Very creative and decorative.
This looks so cool. one other possibility might be using stiff pvc piping. You know the stuff you can put a good curve in but it don't kink. Put holes in 1 end of all. Cable tie together and spread out kinda like the support beam thingies on a brollie. I think it would work well as already rust/rot proof and holes in bottom of poles would allow a stake through for anchoring.
I like your mod. idea and cable ties are my friend frankly I made a chain link fence once and used cable ties instead of the metal ties it worked so amazingly well and I literally "zipped" trough it!... The smallest PVC made would be nice and strong and still light thing though appears he used staples from a staple gun to secure the plastic to the frame... Do you have some cool idea knocking around about how to secure the plastic to the frame?
This would be great for starting tomatoes early outside where I live! The perfect green house and then super easy to move off of them later once frost is not an issue.
I saw a guy making didgeredoos from PVC pipe, and he used a heat gun to heat the plastic, so he could form depressions and bulges in the pipe for resonances.

Me thinks preheating the ends, and heated or not - press dies, to flatten the ends.
Liquid nails or E-6000 would work well to adhere the plastic
The problem with pvc is that it warps inside the greenhouse--even in the north of Spain where I live, where temperatures never get above 35C. One book I have describes making a hoop greenhouse with pcv used as a sleeve and rebar inside for strength--obviously with a diameter that allows it to flex into hoops. This was the grey stuff for water, and also the black high pressure grade.
When I do jobs that have many pieces that are identical or groups of identical parts, I use cutting and drilling jigs.

Everything is the same length, all the holes are drilled in the same spot.

Good for projects like these.
Props to ya for doing this on the cheap. sure others have more ideas, but where's theirs? I don't know tho, I haven't seen the old fashioned lathe available around here for a very long time. Might have to find a substitute. There is also a heavier grade, clear plastic that would work great, but costs more, of course. I guess a guy could take this idea to the extreme, and really build it solid and functional, but gotta give ya props for not only doing it like you did, but making a good instructable too.
Methinks we'll be having tomatoes next year. GREAT instructable!
jmorrison71 year ago
This is a great project. I will make one of these once I move later this year and can build a garden. Thanks for the instructable and thanks for the resources!
mnmama1 year ago
Very cool design.

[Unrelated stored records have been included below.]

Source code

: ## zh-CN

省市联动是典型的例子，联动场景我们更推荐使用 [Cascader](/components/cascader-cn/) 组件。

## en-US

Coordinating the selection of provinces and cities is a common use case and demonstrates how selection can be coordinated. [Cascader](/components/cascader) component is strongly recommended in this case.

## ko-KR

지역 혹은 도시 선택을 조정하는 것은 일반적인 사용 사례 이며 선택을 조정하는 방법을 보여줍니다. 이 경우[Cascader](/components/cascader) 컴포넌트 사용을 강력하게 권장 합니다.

I think you used a "staple gun" to attach the plastic to the bars. Maybe there is a way to put a top vent on it to let extra heat out on hot days so you don't have a cooked salad garden. Simple, inexpensive and fast installation. Nicely done.
bschran mnmama1 year ago
it appears there are vent windows in the design
aelkovits11 year ago
I really like this design and the geometric qualities it posses. I might recommend a small solar fan mounted to help with humidity and a automatic watering system. Overall, a nice little project.
foobear1 year ago
Have always thought about building something like this. Do you think it will survive the wind and weather?
evalds (author)  foobear1 year ago
Probably depends how bad weather you have. During the summer it survived couple of very windy days (around 15m/s and heavy rain). As long as you anchor it well to the ground and make sure there is not blowing wind trough or under it when it's closed it is not affected by weather.